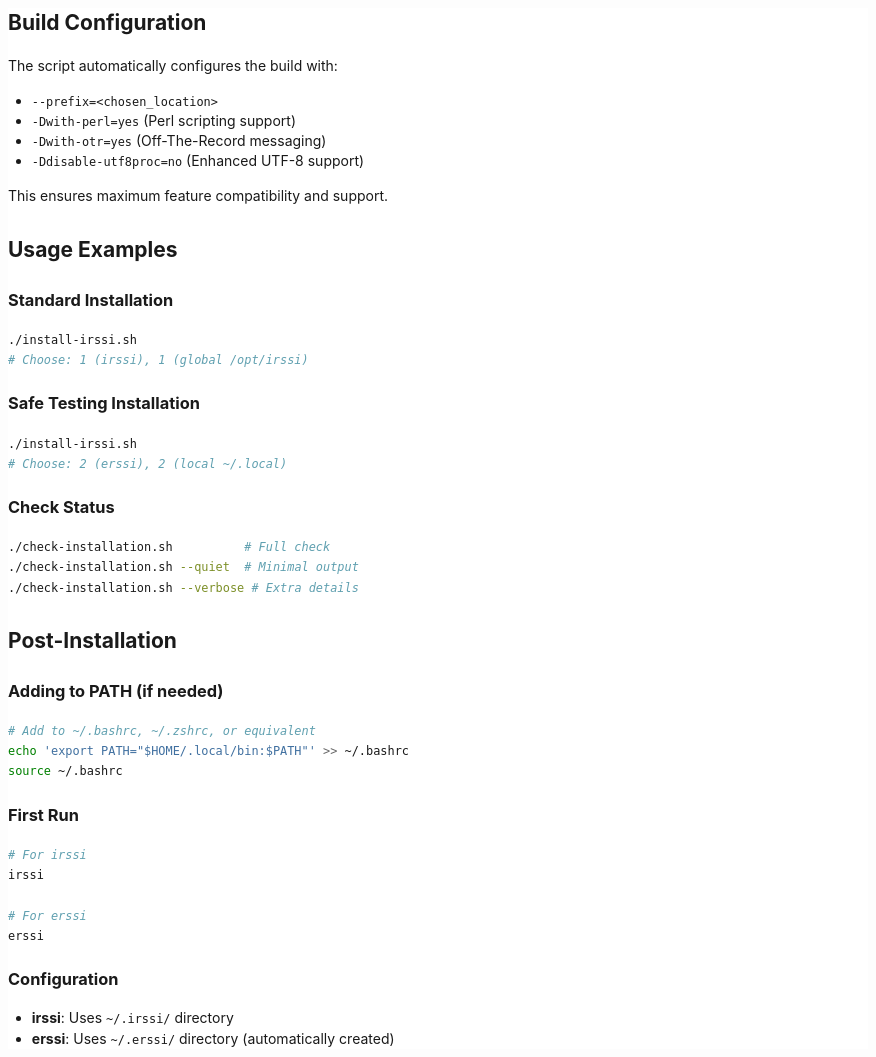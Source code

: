 ## Build Configuration

The script automatically configures the build with:
- `--prefix=<chosen_location>`
- `-Dwith-perl=yes` (Perl scripting support)
- `-Dwith-otr=yes` (Off-The-Record messaging)
- `-Ddisable-utf8proc=no` (Enhanced UTF-8 support)

This ensures maximum feature compatibility and support.

## Usage Examples

### Standard Installation
```bash
./install-irssi.sh
# Choose: 1 (irssi), 1 (global /opt/irssi)
```

### Safe Testing Installation
```bash
./install-irssi.sh
# Choose: 2 (erssi), 2 (local ~/.local)
```

### Check Status
```bash
./check-installation.sh          # Full check
./check-installation.sh --quiet  # Minimal output
./check-installation.sh --verbose # Extra details
```

## Post-Installation

### Adding to PATH (if needed)
```bash
# Add to ~/.bashrc, ~/.zshrc, or equivalent
echo 'export PATH="$HOME/.local/bin:$PATH"' >> ~/.bashrc
source ~/.bashrc
```

### First Run
```bash
# For irssi
irssi

# For erssi
erssi
```

### Configuration
- **irssi**: Uses `~/.irssi/` directory
- **erssi**: Uses `~/.erssi/` directory (automatically created)

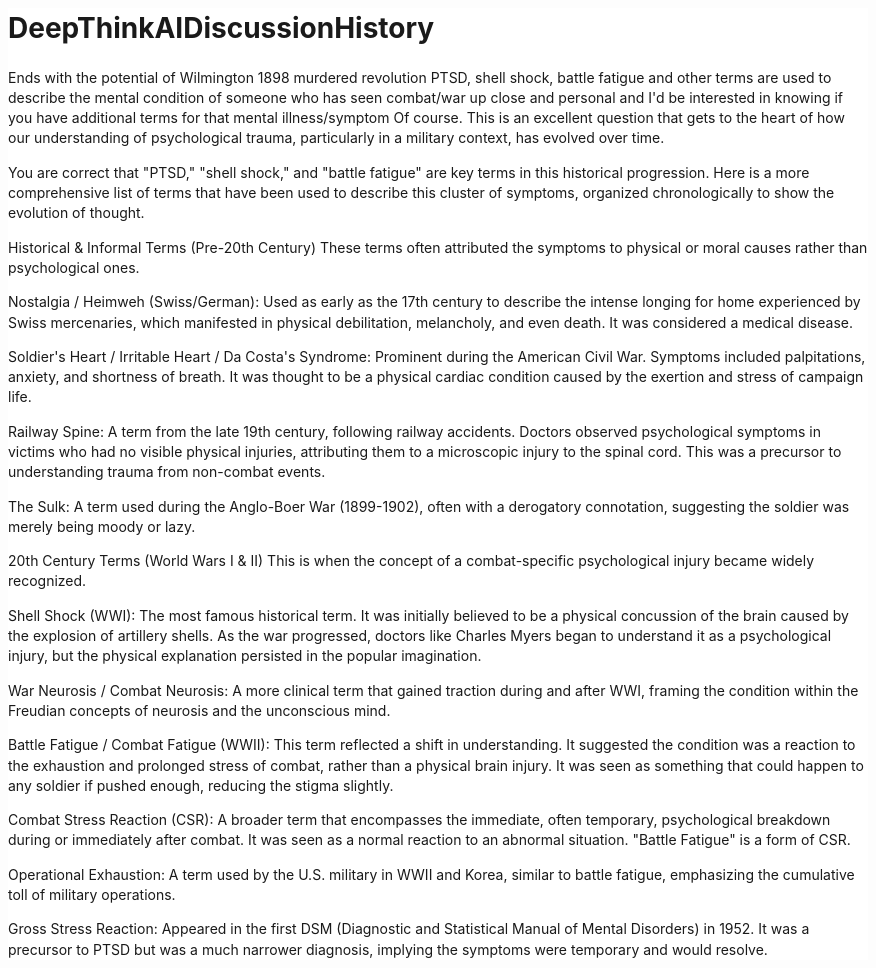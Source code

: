 # DeepThinkAIDiscussionHistory
Ends with the potential of Wilmington 1898 murdered revolution
PTSD, shell shock, battle fatigue and other terms are used to describe the mental condition of someone who has seen combat/war up close and personal and I'd be interested in knowing if you have additional terms for that mental illness/symptom
Of course. This is an excellent question that gets to the heart of how our understanding of psychological trauma, particularly in a military context, has evolved over time.

You are correct that "PTSD," "shell shock," and "battle fatigue" are key terms in this historical progression. Here is a more comprehensive list of terms that have been used to describe this cluster of symptoms, organized chronologically to show the evolution of thought.

Historical & Informal Terms (Pre-20th Century)
These terms often attributed the symptoms to physical or moral causes rather than psychological ones.

Nostalgia / Heimweh (Swiss/German): Used as early as the 17th century to describe the intense longing for home experienced by Swiss mercenaries, which manifested in physical debilitation, melancholy, and even death. It was considered a medical disease.

Soldier's Heart / Irritable Heart / Da Costa's Syndrome: Prominent during the American Civil War. Symptoms included palpitations, anxiety, and shortness of breath. It was thought to be a physical cardiac condition caused by the exertion and stress of campaign life.

Railway Spine: A term from the late 19th century, following railway accidents. Doctors observed psychological symptoms in victims who had no visible physical injuries, attributing them to a microscopic injury to the spinal cord. This was a precursor to understanding trauma from non-combat events.

The Sulk: A term used during the Anglo-Boer War (1899-1902), often with a derogatory connotation, suggesting the soldier was merely being moody or lazy.

20th Century Terms (World Wars I & II)
This is when the concept of a combat-specific psychological injury became widely recognized.

Shell Shock (WWI): The most famous historical term. It was initially believed to be a physical concussion of the brain caused by the explosion of artillery shells. As the war progressed, doctors like Charles Myers began to understand it as a psychological injury, but the physical explanation persisted in the popular imagination.

War Neurosis / Combat Neurosis: A more clinical term that gained traction during and after WWI, framing the condition within the Freudian concepts of neurosis and the unconscious mind.

Battle Fatigue / Combat Fatigue (WWII): This term reflected a shift in understanding. It suggested the condition was a reaction to the exhaustion and prolonged stress of combat, rather than a physical brain injury. It was seen as something that could happen to any soldier if pushed enough, reducing the stigma slightly.

Combat Stress Reaction (CSR): A broader term that encompasses the immediate, often temporary, psychological breakdown during or immediately after combat. It was seen as a normal reaction to an abnormal situation. "Battle Fatigue" is a form of CSR.

Operational Exhaustion: A term used by the U.S. military in WWII and Korea, similar to battle fatigue, emphasizing the cumulative toll of military operations.

Gross Stress Reaction: Appeared in the first DSM (Diagnostic and Statistical Manual of Mental Disorders) in 1952. It was a precursor to PTSD but was a much narrower diagnosis, implying the symptoms were temporary and would resolve.
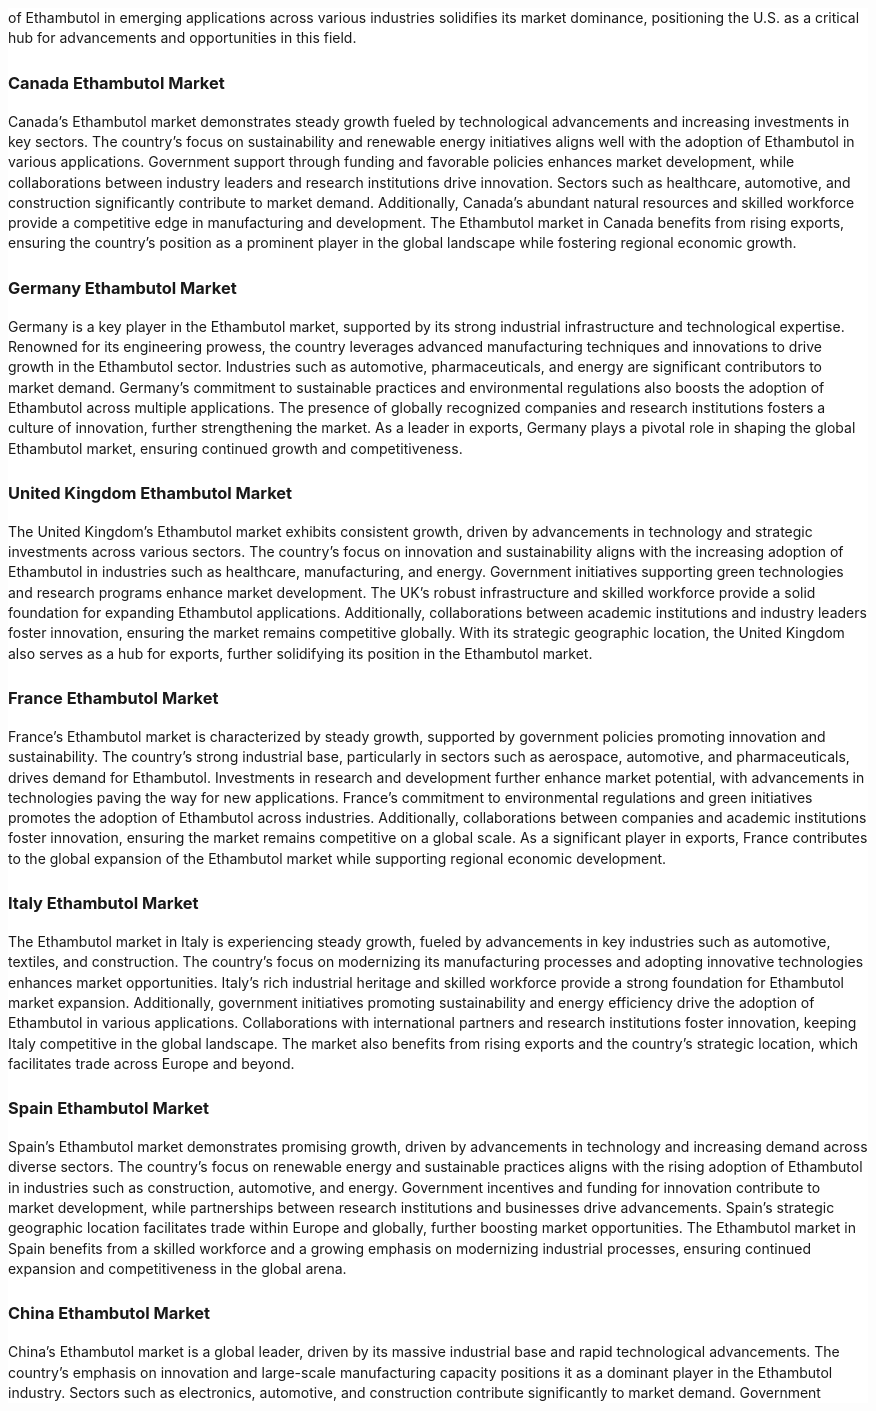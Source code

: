 of Ethambutol in emerging applications across various industries solidifies its market dominance, positioning the U.S. as a critical hub for advancements and opportunities in this field.</p><h3>Canada Ethambutol Market</h3><p>Canada&rsquo;s Ethambutol market demonstrates steady growth fueled by technological advancements and increasing investments in key sectors. The country&rsquo;s focus on sustainability and renewable energy initiatives aligns well with the adoption of Ethambutol in various applications. Government support through funding and favorable policies enhances market development, while collaborations between industry leaders and research institutions drive innovation. Sectors such as healthcare, automotive, and construction significantly contribute to market demand. Additionally, Canada&rsquo;s abundant natural resources and skilled workforce provide a competitive edge in manufacturing and development. The Ethambutol market in Canada benefits from rising exports, ensuring the country&rsquo;s position as a prominent player in the global landscape while fostering regional economic growth.</p><h3>Germany Ethambutol Market</h3><p>Germany is a key player in the Ethambutol market, supported by its strong industrial infrastructure and technological expertise. Renowned for its engineering prowess, the country leverages advanced manufacturing techniques and innovations to drive growth in the Ethambutol sector. Industries such as automotive, pharmaceuticals, and energy are significant contributors to market demand. Germany&rsquo;s commitment to sustainable practices and environmental regulations also boosts the adoption of Ethambutol across multiple applications. The presence of globally recognized companies and research institutions fosters a culture of innovation, further strengthening the market. As a leader in exports, Germany plays a pivotal role in shaping the global Ethambutol market, ensuring continued growth and competitiveness.</p><h3>United Kingdom Ethambutol Market</h3><p>The United Kingdom&rsquo;s Ethambutol market exhibits consistent growth, driven by advancements in technology and strategic investments across various sectors. The country&rsquo;s focus on innovation and sustainability aligns with the increasing adoption of Ethambutol in industries such as healthcare, manufacturing, and energy. Government initiatives supporting green technologies and research programs enhance market development. The UK&rsquo;s robust infrastructure and skilled workforce provide a solid foundation for expanding Ethambutol applications. Additionally, collaborations between academic institutions and industry leaders foster innovation, ensuring the market remains competitive globally. With its strategic geographic location, the United Kingdom also serves as a hub for exports, further solidifying its position in the Ethambutol market.</p><h3>France Ethambutol Market</h3><p>France&rsquo;s Ethambutol market is characterized by steady growth, supported by government policies promoting innovation and sustainability. The country&rsquo;s strong industrial base, particularly in sectors such as aerospace, automotive, and pharmaceuticals, drives demand for Ethambutol. Investments in research and development further enhance market potential, with advancements in technologies paving the way for new applications. France&rsquo;s commitment to environmental regulations and green initiatives promotes the adoption of Ethambutol across industries. Additionally, collaborations between companies and academic institutions foster innovation, ensuring the market remains competitive on a global scale. As a significant player in exports, France contributes to the global expansion of the Ethambutol market while supporting regional economic development.</p><h3>Italy Ethambutol Market</h3><p>The Ethambutol market in Italy is experiencing steady growth, fueled by advancements in key industries such as automotive, textiles, and construction. The country&rsquo;s focus on modernizing its manufacturing processes and adopting innovative technologies enhances market opportunities. Italy&rsquo;s rich industrial heritage and skilled workforce provide a strong foundation for Ethambutol market expansion. Additionally, government initiatives promoting sustainability and energy efficiency drive the adoption of Ethambutol in various applications. Collaborations with international partners and research institutions foster innovation, keeping Italy competitive in the global landscape. The market also benefits from rising exports and the country&rsquo;s strategic location, which facilitates trade across Europe and beyond.</p><h3>Spain Ethambutol Market</h3><p>Spain&rsquo;s Ethambutol market demonstrates promising growth, driven by advancements in technology and increasing demand across diverse sectors. The country&rsquo;s focus on renewable energy and sustainable practices aligns with the rising adoption of Ethambutol in industries such as construction, automotive, and energy. Government incentives and funding for innovation contribute to market development, while partnerships between research institutions and businesses drive advancements. Spain&rsquo;s strategic geographic location facilitates trade within Europe and globally, further boosting market opportunities. The Ethambutol market in Spain benefits from a skilled workforce and a growing emphasis on modernizing industrial processes, ensuring continued expansion and competitiveness in the global arena.</p><h3>China Ethambutol Market</h3><p>China&rsquo;s Ethambutol market is a global leader, driven by its massive industrial base and rapid technological advancements. The country&rsquo;s emphasis on innovation and large-scale manufacturing capacity positions it as a dominant player in the Ethambutol industry. Sectors such as electronics, automotive, and construction contribute significantly to market demand. Government
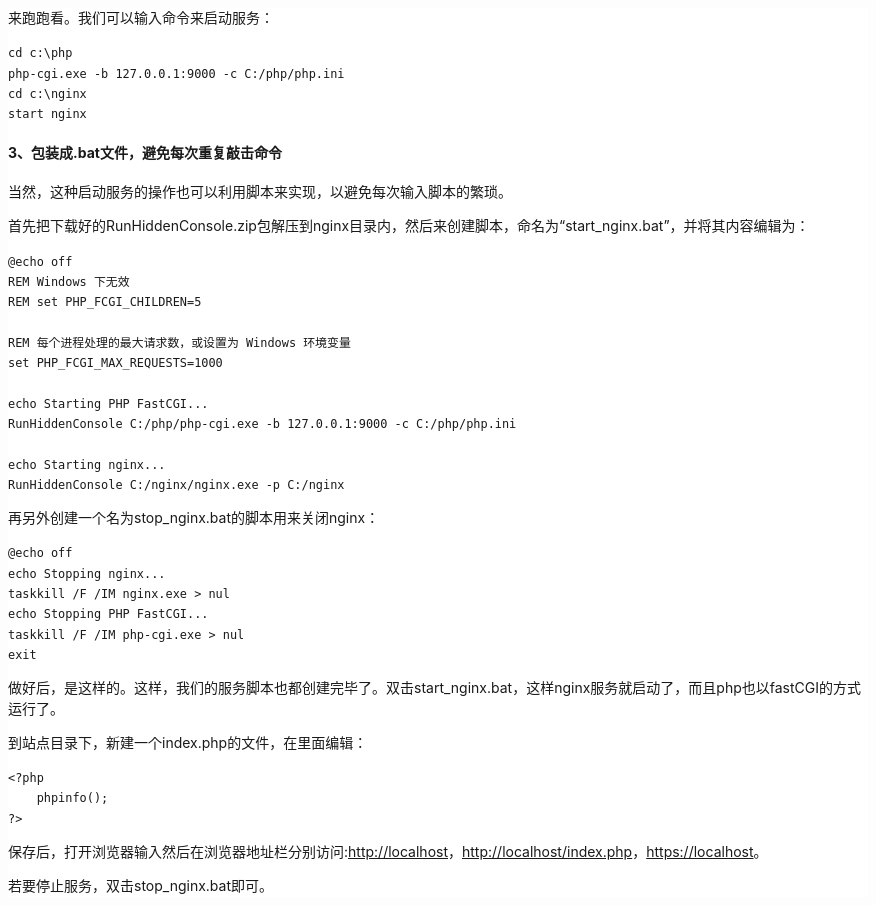 来跑跑看。我们可以输入命令来启动服务：

```
cd c:\php
php-cgi.exe -b 127.0.0.1:9000 -c C:/php/php.ini
cd c:\nginx
start nginx
```

#### 3、包装成.bat文件，避免每次重复敲击命令

当然，这种启动服务的操作也可以利用脚本来实现，以避免每次输入脚本的繁琐。

首先把下载好的RunHiddenConsole.zip包解压到nginx目录内，然后来创建脚本，命名为“start_nginx.bat”，并将其内容编辑为：

```
@echo off
REM Windows 下无效
REM set PHP_FCGI_CHILDREN=5

REM 每个进程处理的最大请求数，或设置为 Windows 环境变量
set PHP_FCGI_MAX_REQUESTS=1000

echo Starting PHP FastCGI...
RunHiddenConsole C:/php/php-cgi.exe -b 127.0.0.1:9000 -c C:/php/php.ini

echo Starting nginx...
RunHiddenConsole C:/nginx/nginx.exe -p C:/nginx
```

再另外创建一个名为stop_nginx.bat的脚本用来关闭nginx：

```
@echo off
echo Stopping nginx...
taskkill /F /IM nginx.exe > nul
echo Stopping PHP FastCGI...
taskkill /F /IM php-cgi.exe > nul
exit
```

做好后，是这样的。这样，我们的服务脚本也都创建完毕了。双击start_nginx.bat，这样nginx服务就启动了，而且php也以fastCGI的方式运行了。

到站点目录下，新建一个index.php的文件，在里面编辑：

```
<?php
    phpinfo();
?>
```

保存后，打开浏览器输入然后在浏览器地址栏分别访问:[http://localhost](http://localhost)，[http://localhost/index.php](http://localhost/index.php)，[https://localhost](https://localhost)。

若要停止服务，双击stop_nginx.bat即可。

◇ ◇ ◇

Work instruction
In the records, find every line that has the string "PATH" and copy it.

Exercise solution
### Adding to PATH (if needed)
echo 'export PATH="$HOME/.local/bin:$PATH"' >> ~/.bashrc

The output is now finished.